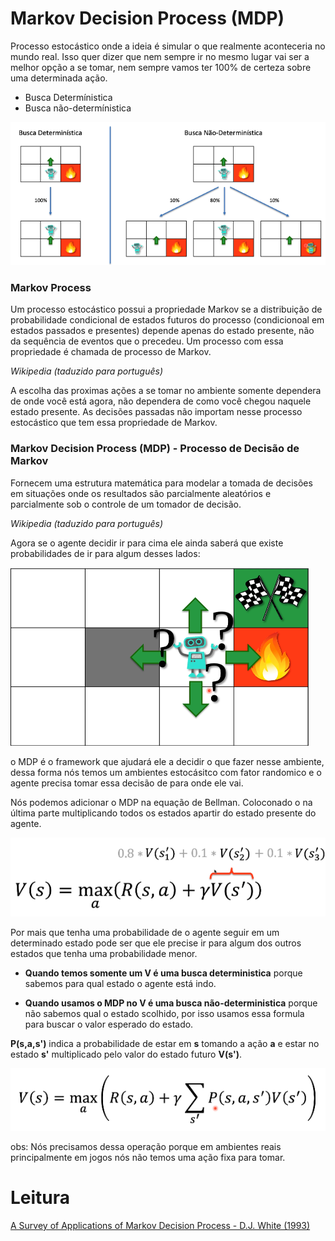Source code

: # Markov Decision Process (MDP)


Processo estocástico onde a ideia é simular o que realmente aconteceria no mundo
real. Isso quer dizer que nem sempre ir no mesmo lugar vai ser a melhor opção a
se tomar, nem sempre vamos ter 100% de certeza sobre uma determinada ação.

- Busca Determínistica
- Busca não-determínistica

![alt text](../imagens/AprendizadoPorReforco/mdp.png)


### Markov Process

Um processo estocástico possui a propriedade Markov se a distribuição de 
probabilidade condicional de estados futuros do processo (condicionoal em
estados passados e presentes) depende apenas do estado presente, não da sequência
de eventos que o precedeu. Um processo com essa propriedade é chamada de processo 
de Markov.  

*Wikipedia (taduzido para português)*


A escolha das proximas ações a se tomar no ambiente somente dependera de onde
você está agora, não dependera de como você chegou naquele estado presente.
As decisões passadas não importam nesse processo estocástico que tem essa propriedade
de Markov.


### Markov Decision Process (MDP) - Processo de Decisão de Markov

Fornecem uma estrutura matemática para modelar a tomada de decisões em situações
onde os resultados são parcialmente aleatórios e parcialmente sob o controle de um 
tomador de decisão.

*Wikipedia (taduzido para português)*

Agora se o agente decidir ir para cima ele ainda saberá que existe probabilidades
de ir para algum desses lados: 

![alt text](../imagens/AprendizadoPorReforco/mdp1.png)

o MDP é o framework que ajudará ele a decidir o que fazer nesse ambiente, dessa
forma nós temos um ambientes estocásitco com fator randomico e o agente precisa
tomar essa decisão de para onde ele vai.

Nós podemos adicionar o MDP na equação de Bellman. Coloconado o na última parte
multiplicando todos os estados apartir do estado presente do agente.

![alt text](../imagens/AprendizadoPorReforco/mdp2.png)

Por mais que tenha uma probabilidade de o agente seguir em um determinado estado
pode ser que ele precise ir para algum dos outros estados que tenha uma probabilidade
menor.

- **Quando temos somente um V é uma busca deterministica** porque sabemos para qual estado o agente está indo.

- **Quando usamos o MDP no V é uma busca não-deterministica** porque não sabemos qual o estado  scolhido, por isso usamos essa formula para buscar o valor esperado do estado.

**P(s,a,s')** indica a probabilidade de estar em **s** tomando a ação **a** e 
estar no estado **s'** multiplicado pelo valor do estado futuro **V(s')**.

![alt text](../imagens/AprendizadoPorReforco/mdp3.png)


obs: Nós precisamos dessa operação porque em ambientes reais principalmente em 
jogos nós não temos uma ação fixa para tomar.


# Leitura

[A Survey of Applications of Markov Decision Process - D.J. White (1993)](https://www2.it.uu.se/edu/course/homepage/aism/st11/MDPApplications3.pdf)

━━━━━━━━━━

* _Exercise_:
Across the entries, tally every line that contains the word "sabemos" and report the sum by itself.

* _Your solution_:
2